The concept of a user-defined (or ‘business’) transaction is central to application performance monitoring (APM.) Not only is user-defined transaction profiling one of the five dimensions which Gartner takes as being essential to comprehensive APM solutions but most attempts to conceptualize application execution involve the idea that, in some sense or another, that execution is constituted by something called a transaction literally moving through infrastructural tiers or hopping from node to node until some task or set of tasks (usually database reads and/or writes) either are accomplished or the motion halts in failure.
Little attention has been given to articulating a formal, product-independent model of the user-defined transaction concept. Of course, there is the traditional database-oriented definition of a transaction as ‘logical unit of work’ – which, in turn, is interpreted as meaning a sequence (or better yet, a partial order) of database operations which take a database from one consistent state to the next. But this definition captures, at best, a part of the meaning required. First, it does not reflect the user’s perspective (i.e., it is more critical that the user see the set of operations constituting the transaction as contributing to a coherent action plan than as maintaining database consistency;) and second, it does not take into account the fact that transactions move in space and time and change their contents as they are moving while still retaining their identity. Both deficiencies are challenging but, in this post, I will focus on the second since it is far less frequently discussed.

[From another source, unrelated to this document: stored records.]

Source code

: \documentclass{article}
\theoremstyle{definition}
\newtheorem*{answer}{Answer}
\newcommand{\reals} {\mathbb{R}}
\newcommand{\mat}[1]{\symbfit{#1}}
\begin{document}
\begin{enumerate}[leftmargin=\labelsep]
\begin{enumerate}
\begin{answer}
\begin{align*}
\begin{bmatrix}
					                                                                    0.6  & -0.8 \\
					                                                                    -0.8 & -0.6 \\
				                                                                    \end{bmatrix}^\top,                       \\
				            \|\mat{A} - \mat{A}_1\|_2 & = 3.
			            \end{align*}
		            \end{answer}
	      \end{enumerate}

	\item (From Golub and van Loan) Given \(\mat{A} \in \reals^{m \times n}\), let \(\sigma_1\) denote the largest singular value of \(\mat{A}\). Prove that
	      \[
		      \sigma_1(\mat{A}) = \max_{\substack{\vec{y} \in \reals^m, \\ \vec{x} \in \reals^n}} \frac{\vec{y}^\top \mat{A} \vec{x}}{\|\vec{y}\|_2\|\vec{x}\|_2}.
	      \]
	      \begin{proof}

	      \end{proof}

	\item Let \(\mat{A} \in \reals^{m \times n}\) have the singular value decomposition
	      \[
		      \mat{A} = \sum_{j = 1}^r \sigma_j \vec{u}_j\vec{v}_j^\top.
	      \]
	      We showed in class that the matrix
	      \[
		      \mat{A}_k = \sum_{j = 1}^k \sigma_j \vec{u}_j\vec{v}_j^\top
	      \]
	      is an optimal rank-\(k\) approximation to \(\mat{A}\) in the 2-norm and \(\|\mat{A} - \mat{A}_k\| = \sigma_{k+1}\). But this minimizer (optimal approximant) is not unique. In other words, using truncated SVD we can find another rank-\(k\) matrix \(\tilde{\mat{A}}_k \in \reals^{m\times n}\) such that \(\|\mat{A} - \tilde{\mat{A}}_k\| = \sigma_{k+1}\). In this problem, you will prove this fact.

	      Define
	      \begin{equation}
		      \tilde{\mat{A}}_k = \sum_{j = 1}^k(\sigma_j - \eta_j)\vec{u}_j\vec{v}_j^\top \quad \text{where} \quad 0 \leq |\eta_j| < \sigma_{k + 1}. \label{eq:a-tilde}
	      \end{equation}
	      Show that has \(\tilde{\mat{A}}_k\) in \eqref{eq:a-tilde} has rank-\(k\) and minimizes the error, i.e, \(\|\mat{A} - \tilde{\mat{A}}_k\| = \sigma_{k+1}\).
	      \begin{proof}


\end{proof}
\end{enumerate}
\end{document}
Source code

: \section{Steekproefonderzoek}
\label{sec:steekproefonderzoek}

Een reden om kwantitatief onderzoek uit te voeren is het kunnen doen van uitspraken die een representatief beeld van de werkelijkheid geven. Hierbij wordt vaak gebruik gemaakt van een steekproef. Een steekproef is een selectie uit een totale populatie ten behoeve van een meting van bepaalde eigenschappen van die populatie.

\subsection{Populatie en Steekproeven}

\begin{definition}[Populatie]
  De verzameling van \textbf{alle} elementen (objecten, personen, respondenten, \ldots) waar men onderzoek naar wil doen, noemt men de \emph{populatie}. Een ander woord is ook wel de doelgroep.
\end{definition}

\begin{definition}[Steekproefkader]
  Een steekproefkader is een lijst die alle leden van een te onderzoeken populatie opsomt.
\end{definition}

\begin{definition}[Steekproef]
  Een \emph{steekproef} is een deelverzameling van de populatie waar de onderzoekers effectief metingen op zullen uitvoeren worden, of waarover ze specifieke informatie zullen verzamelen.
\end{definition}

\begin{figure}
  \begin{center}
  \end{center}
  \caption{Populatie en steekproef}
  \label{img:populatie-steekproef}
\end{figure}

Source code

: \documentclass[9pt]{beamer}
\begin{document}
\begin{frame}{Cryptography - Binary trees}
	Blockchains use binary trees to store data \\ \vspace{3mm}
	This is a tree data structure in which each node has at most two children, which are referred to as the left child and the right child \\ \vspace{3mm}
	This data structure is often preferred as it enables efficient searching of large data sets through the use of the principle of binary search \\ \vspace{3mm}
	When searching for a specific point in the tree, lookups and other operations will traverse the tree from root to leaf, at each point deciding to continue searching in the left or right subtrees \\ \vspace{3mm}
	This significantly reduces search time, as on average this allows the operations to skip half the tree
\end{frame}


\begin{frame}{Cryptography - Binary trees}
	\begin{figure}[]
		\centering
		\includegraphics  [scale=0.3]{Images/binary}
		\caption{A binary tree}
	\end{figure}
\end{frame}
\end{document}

Any formalism capturing the notion of a user defined transaction will be two-faced. In one single representation, it will have to exhibit both the transaction’s spatio-temporal and its semantic properties. A quick glance at vendor attempts to articulate what is going in their transaction profiling technology reveals that they focus either on modelling the semantics or on modelling the movements through space-time (more the former than the latter) and it is the failure to come to grips with both faces that makes their models difficult to abstract from the specifics of their technologies.
The failure is broadly ackonwledged but, until recently, all the mathematical models available for representing computational processes and process communication were essentially one dimensional. The Pi calculus, for example, provides excellent constructs for expressing how processes pass semantic states from one to another but does not have the resources to show how processes may be positioned respectively to one another within a spatially distributed infrastructure.

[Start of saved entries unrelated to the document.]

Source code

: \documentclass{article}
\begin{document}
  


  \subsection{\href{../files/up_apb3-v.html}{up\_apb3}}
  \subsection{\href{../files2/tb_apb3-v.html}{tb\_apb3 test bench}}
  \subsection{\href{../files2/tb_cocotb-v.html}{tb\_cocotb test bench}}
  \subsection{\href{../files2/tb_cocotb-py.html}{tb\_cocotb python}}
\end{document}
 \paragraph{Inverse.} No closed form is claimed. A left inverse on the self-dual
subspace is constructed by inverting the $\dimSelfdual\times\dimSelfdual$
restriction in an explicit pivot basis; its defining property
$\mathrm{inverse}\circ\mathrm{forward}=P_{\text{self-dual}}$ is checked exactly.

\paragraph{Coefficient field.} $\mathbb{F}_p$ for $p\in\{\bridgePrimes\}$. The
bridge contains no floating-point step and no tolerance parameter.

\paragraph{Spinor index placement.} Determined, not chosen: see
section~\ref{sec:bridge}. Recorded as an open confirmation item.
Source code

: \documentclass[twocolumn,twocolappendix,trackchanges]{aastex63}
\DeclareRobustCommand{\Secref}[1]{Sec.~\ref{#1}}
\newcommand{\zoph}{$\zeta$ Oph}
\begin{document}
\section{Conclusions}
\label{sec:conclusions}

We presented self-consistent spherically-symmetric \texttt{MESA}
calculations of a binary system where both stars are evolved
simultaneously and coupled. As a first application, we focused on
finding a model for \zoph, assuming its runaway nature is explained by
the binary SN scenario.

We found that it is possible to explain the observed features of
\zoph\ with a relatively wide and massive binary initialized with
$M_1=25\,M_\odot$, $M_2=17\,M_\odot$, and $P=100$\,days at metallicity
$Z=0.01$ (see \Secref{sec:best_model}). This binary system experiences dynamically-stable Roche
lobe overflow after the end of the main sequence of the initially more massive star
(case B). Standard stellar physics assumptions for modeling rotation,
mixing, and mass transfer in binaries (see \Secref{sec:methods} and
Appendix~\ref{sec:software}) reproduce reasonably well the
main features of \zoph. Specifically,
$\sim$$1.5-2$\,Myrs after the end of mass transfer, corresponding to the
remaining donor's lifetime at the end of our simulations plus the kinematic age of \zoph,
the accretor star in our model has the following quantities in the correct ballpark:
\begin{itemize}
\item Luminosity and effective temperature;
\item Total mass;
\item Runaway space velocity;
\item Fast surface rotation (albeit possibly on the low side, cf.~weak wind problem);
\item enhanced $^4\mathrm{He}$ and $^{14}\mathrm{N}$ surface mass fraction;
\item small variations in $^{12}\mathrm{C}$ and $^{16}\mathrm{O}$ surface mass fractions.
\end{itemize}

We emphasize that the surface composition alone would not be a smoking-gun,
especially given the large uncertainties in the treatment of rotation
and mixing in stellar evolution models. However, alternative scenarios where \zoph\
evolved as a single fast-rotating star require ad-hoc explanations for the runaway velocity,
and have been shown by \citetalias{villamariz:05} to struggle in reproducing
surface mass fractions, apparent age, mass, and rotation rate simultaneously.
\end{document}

Things could be changing now, however. The late Robin Milner,(inventor, as it happens, of the Pi calculus,) developed the algebra of BiGraphs during the last decade of his life (see his ‘The Space and Motion of Communicating Agents’ for a comprehensive exposition.) Originally constructed to help model pervasive computing environments, BiGraphs are objects that carry two separate structures – one indicates their placement in an abstract space; the other indicates non-spatial links between elements within them and other BiGraphs, also resident in the abstract space. Like any good algebra, BiGraphs are also provided with operators that show how they can combine, change their placement in space, and modify their links.

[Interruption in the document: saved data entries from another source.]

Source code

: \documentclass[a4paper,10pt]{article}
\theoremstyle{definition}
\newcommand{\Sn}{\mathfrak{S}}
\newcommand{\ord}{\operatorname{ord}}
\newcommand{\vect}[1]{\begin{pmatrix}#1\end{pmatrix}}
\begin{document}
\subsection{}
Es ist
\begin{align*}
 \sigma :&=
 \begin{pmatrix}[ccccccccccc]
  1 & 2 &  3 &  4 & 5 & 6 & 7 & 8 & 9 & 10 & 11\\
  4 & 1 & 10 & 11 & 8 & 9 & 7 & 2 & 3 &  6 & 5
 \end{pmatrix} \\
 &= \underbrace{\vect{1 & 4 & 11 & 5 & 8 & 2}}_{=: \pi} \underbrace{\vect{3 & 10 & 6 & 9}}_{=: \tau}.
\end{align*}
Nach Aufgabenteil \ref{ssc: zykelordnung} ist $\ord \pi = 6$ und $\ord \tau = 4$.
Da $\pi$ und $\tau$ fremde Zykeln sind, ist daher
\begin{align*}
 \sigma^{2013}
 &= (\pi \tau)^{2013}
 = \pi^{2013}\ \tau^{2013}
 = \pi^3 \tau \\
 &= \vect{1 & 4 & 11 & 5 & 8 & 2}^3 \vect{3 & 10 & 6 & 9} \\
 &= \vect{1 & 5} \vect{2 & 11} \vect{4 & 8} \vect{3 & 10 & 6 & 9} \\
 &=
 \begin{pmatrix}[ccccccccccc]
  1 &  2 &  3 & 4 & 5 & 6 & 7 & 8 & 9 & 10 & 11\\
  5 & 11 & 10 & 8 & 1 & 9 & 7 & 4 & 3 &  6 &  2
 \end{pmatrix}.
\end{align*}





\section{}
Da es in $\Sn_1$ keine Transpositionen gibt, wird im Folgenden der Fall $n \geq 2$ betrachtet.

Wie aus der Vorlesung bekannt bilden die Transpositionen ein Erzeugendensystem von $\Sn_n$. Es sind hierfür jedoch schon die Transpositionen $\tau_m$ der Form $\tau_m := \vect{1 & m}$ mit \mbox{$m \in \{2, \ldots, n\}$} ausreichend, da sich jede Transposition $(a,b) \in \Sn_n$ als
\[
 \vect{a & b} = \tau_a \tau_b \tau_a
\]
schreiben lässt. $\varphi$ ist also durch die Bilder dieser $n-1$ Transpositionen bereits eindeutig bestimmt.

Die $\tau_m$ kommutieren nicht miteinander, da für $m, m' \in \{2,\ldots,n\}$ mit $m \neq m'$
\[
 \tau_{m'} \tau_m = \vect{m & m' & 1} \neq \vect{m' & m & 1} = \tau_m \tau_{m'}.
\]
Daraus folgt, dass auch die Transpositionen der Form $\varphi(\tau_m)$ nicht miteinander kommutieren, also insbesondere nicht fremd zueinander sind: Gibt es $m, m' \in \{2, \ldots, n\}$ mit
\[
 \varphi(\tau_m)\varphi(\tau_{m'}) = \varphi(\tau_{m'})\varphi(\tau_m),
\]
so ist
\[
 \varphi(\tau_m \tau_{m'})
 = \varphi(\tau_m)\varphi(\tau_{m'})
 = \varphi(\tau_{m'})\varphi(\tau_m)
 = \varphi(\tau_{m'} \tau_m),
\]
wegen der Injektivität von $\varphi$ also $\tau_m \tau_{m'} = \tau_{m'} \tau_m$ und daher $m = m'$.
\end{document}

Put another way, BiGraph appear to possess precisely the two-faced nature which I argued above was required to effectively model user-defined transactions. I would encourage the vendor community and standards bodies to take a good look at the BiGraph algebra for the purposes of modelling user defined transactions. It could be just the thing for turning what has, to date, been a fuzzy, metaphor-filled discussion into an exchange of rigorous ideas and, even, code.